▸ TASK ITEM: Take every line from the listing below that includes "Parent" and copy it.
━━━ DATA FOR THIS EXERCISE ━━━
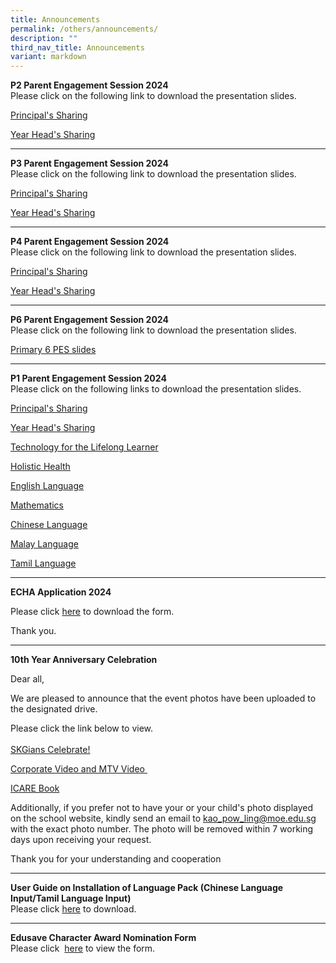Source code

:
 ```yaml
---
title: Announcements
permalink: /others/announcements/
description: ""
third_nav_title: Announcements
variant: markdown
---
```

<p></p>
<p><strong>P2 Parent Engagement Session 2024<br></strong>Please click on
the following link to download the presentation slides.</p>
<p><a href="/files/2024_PES/2024_P2_PES_Principal.pdf" rel="noopener noreferrer nofollow" target="_blank">Principal's Sharing</a>
</p>
<p><a href="/files/2024_PES/P2_PES_2024_Acad_Heads_Sharing.pdf" rel="noopener noreferrer nofollow" target="_blank">Year Head's Sharing</a>
</p>
<hr>
<p></p>
<p><strong>P3 Parent Engagement Session 2024<br></strong>Please click on
the following link to download the presentation slides.</p>
<p><a href="/files/2024_PES/2024_P3_PES_Principal.pdf" rel="noopener noreferrer nofollow" target="_blank">Principal's Sharing</a>
</p>
<p><a href="/files/2024_PES/P3_PES_2024_Acad_Heads_Sharing.pdf" rel="noopener noreferrer nofollow" target="_blank">Year Head's Sharing</a>
</p>
<hr>
<p></p>
<p><strong>P4 Parent Engagement Session 2024<br></strong>Please click on
the following link to download the presentation slides.</p>
<p><a href="/files/2024_PES/2024_P4_PES_Principal.pdf" rel="noopener noreferrer nofollow" target="_blank">Principal's Sharing</a>
</p>
<p><a href="/files/2024_PES/P4_PES_2024_Acad_Heads_Sharing.pdf" rel="noopener noreferrer nofollow" target="_blank">Year Head's Sharing</a>
</p>
<hr>
<p><strong>P6 Parent Engagement Session 2024<br></strong>Please click on
the following link to download the presentation slides.</p>
<p><a href="/files/Primary_6_PES.pdf" rel="noopener noreferrer nofollow" target="_blank">Primary 6 PES slides</a>
</p>
<hr>
<p><strong>P1 Parent Engagement Session 2024<br></strong>Please click on the following
links to download the presentation slides.</p>
<p><a href="/files/Principal_Sharing.pdf" rel="noopener noreferrer nofollow" target="_blank">Principal's Sharing</a>
</p>
<p><a href="/files/Year_Head_Sharing.pdf" rel="noopener noreferrer nofollow" target="_blank">Year Head's Sharing</a>
</p>
<p><a href="/files/Technology_for_Learning.pdf" rel="noopener noreferrer nofollow" target="_blank">Technology for the Lifelong Learner</a>
</p>
<p><a href="/files/Holistic_Health.pdf" rel="noopener noreferrer nofollow" target="_blank">Holistic Health</a>
</p>
<p><a href="/files/English_Language.pdf" rel="noopener noreferrer nofollow" target="_blank">English Language</a>
</p>
<p><a href="/files/Mathematics_2024.pdf" rel="noopener noreferrer nofollow" target="_blank">Mathematics</a>
</p>
<p><a href="/files/Chinese_Language.pdf" rel="noopener noreferrer nofollow" target="_blank">Chinese Language</a>
</p>
<p><a href="/files/Malay_Language.pdf" rel="noopener noreferrer nofollow" target="_blank">Malay Language</a>
</p>
<p><a href="/files/Tamil_Language.pdf" rel="noopener noreferrer nofollow" target="_blank">Tamil Language</a>
</p>
<hr>
<p><strong>ECHA Application 2024</strong>
</p>
<p>Please click <a href="https://docs.google.com/document/d/1hz1IhJCLECUDAyEUmUG0NGEq29Wy1eOl/edit?usp=drive_link&amp;ouid=109524831007664083125&amp;rtpof=true&amp;sd=true" rel="noopener" target="_blank">here</a> to
download the form.</p>
<p>Thank you.</p>
<hr>
<p><strong>10th Year Anniversary Celebration</strong>
</p>
<p>Dear all,</p>
<p>We are pleased to announce that the event photos have been uploaded to
the designated drive.&nbsp;</p>
<p>Please click the link below to view.
<br>
<br><a href="https://drive.google.com/drive/folders/1s2eae6oBfmkk-Y4OBZM-vFcOTuWjbXOH?usp=sharing" rel="noopener" target="_blank">SKGians Celebrate!</a>
</p>
<p><a href="/others/announcements/10thyearanniversarycelebration/" rel="noopener noreferrer nofollow" target="_blank">Corporate Video and MTV Video&nbsp;</a>
</p>
<p><a href="https://drive.google.com/drive/folders/1--zrSWJ7DkQG_FIZfQXhHaGRM0Sp7tLz" rel="noopener" target="_blank">ICARE Book</a>
</p>
<p>Additionally, if you prefer not to have your or your child's photo displayed
on the school website, kindly send an email to <a href="mailto:kao_pow_ling@moe.edu.sg" rel="noopener noreferrer nofollow" target="">kao_pow_ling@moe.edu.sg</a> with the
exact photo number. The photo will be removed within 7 working days upon
receiving your request.</p>
<p>Thank you for your understanding and cooperation</p>
<hr>
<p><strong>User Guide on Installation of Language Pack (Chinese Language Input/Tamil Language Input)<br></strong>Please
click&nbsp;<a href="/files/User%20Guide%20to%20install%20language%20in%20Win%2010.pdf" rel="noopener" target="_blank">here</a>&nbsp;to
download.</p>
<hr>
<p><strong>Edusave Character Award Nomination Form<br></strong>Please click&nbsp;
<a href="/files/ECHA%20NOMINATION%20FORM%202020.pdf" rel="noopener" target="_blank">here</a>&nbsp;to view the form.<strong><br></strong>
</p>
━━━
▸ SOLUTION FOR THIS TASK:
<p><strong>P2 Parent Engagement Session 2024<br></strong>Please click on
<p><strong>P3 Parent Engagement Session 2024<br></strong>Please click on
<p><strong>P4 Parent Engagement Session 2024<br></strong>Please click on
<p><strong>P6 Parent Engagement Session 2024<br></strong>Please click on
<p><strong>P1 Parent Engagement Session 2024<br></strong>Please click on the following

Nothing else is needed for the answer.